One of the most read posts on this blog was, in the middle of the Mitchell Madness period, when a judge struck out an action because the trial bundle had been lodged late.  This issue was considered by Hickinbottom J in Abdulle -v- Commissioner of Police for the Metropolis (30/10/14) a case reported briefly on Lawtel this morning. This reflects the more nuanced approach to breaches and sanctions that exists as a result of Denton.


The claimants were late in filing pre-trial checklists, paying to pay teh court fees and failing to prepare a trial bundle. The defendant applied to strike out the claim. The trial window went by.  The listing office attempted to serve a notice of default by fax.  At first instance the court refused to strike out the claim as there was insufficient evidence to show that the default had been transmitted to the claimant. It ordered that the claimants pay the costs of the application, the claimant failed to pay those costs.

The defendant appealed.


  • The claimants’ arguments relying on the court’s failure to serve a notice of default had no merit. The claimants could not rely on their own wrong-doing.
  • The CPR clearly imposed obligations to file the checklist and pay the hearing fees.
  • Even when no notice was served by the court the claimants were in breach.
  • The payment of court fees was mandatory and parties should pay them when they were due, not only after being pressed to do so.
  • The claimants argument that they had not known when to file the trial bundle was not acceptable.
  • When there was a short period where the trial was set the date for filing the trial bundle was calculated from the first date of the breach.

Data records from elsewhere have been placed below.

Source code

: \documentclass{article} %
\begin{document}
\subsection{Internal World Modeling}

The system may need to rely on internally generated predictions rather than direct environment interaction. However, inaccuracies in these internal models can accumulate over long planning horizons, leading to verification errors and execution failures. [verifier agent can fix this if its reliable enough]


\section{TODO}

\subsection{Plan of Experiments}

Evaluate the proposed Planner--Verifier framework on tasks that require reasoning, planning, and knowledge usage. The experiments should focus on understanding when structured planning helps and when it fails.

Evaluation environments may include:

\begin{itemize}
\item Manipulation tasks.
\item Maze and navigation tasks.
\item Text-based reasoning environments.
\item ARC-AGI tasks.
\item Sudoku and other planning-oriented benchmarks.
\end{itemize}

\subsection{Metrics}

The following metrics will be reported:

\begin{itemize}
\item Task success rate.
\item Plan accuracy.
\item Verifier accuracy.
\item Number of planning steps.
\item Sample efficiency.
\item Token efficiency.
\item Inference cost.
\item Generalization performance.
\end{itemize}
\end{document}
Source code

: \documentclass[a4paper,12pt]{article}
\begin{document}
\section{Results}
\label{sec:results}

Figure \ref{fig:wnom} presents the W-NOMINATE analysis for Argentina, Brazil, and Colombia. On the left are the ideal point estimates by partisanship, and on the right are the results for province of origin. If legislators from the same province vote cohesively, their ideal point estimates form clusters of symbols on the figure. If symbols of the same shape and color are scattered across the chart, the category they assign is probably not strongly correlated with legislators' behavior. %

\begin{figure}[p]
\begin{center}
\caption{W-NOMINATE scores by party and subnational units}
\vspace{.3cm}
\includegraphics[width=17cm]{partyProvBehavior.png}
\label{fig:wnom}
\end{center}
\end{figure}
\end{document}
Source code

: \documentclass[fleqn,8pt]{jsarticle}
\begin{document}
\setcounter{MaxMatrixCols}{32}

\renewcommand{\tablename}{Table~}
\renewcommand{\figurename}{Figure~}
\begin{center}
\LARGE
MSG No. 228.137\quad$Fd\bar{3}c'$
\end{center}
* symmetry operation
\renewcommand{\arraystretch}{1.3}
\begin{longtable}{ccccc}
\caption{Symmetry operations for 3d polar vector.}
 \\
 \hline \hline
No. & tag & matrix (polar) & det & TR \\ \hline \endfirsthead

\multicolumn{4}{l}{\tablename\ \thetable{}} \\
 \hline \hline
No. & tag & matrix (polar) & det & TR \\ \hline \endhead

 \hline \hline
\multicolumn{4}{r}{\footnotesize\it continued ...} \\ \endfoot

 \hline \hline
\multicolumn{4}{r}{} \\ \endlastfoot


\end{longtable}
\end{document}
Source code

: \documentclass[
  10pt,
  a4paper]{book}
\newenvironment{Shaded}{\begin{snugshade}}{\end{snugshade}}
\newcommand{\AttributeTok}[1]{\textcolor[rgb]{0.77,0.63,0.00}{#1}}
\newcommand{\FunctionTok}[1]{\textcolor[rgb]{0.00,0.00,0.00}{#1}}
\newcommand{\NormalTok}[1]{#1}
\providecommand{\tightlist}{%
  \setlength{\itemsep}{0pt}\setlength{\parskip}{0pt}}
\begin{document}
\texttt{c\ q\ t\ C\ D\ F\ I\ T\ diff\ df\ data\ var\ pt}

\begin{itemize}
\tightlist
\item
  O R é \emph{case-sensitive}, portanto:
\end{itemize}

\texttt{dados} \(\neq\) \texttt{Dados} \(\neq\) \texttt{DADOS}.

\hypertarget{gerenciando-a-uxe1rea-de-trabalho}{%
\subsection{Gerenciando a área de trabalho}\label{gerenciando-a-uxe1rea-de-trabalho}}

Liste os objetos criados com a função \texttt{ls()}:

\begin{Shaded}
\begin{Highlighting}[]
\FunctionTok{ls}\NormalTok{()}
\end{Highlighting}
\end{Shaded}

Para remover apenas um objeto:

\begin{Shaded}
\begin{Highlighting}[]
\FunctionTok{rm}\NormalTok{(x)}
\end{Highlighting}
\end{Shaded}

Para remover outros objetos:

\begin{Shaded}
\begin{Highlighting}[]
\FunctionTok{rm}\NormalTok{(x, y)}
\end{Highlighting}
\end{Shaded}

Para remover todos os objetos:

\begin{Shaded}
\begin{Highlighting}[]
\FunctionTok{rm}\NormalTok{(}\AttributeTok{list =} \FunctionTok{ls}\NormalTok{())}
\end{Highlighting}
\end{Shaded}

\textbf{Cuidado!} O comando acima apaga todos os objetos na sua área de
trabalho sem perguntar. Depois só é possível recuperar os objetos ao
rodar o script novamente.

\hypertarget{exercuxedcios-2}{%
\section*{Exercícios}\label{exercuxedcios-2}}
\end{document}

Considering all the circumstances of the case, however, it was not appropriate to strike out the claim.

  • The behaviour of the claimants’ solicitors was worthy of real criticism.
  • However the case was ready for trial and it was not insubstantial.
  • The appropriate course was to allow the claim to proceed but to stay it until the claimants had paid the outstanding costs order, failing which the claim would be automatically struck out.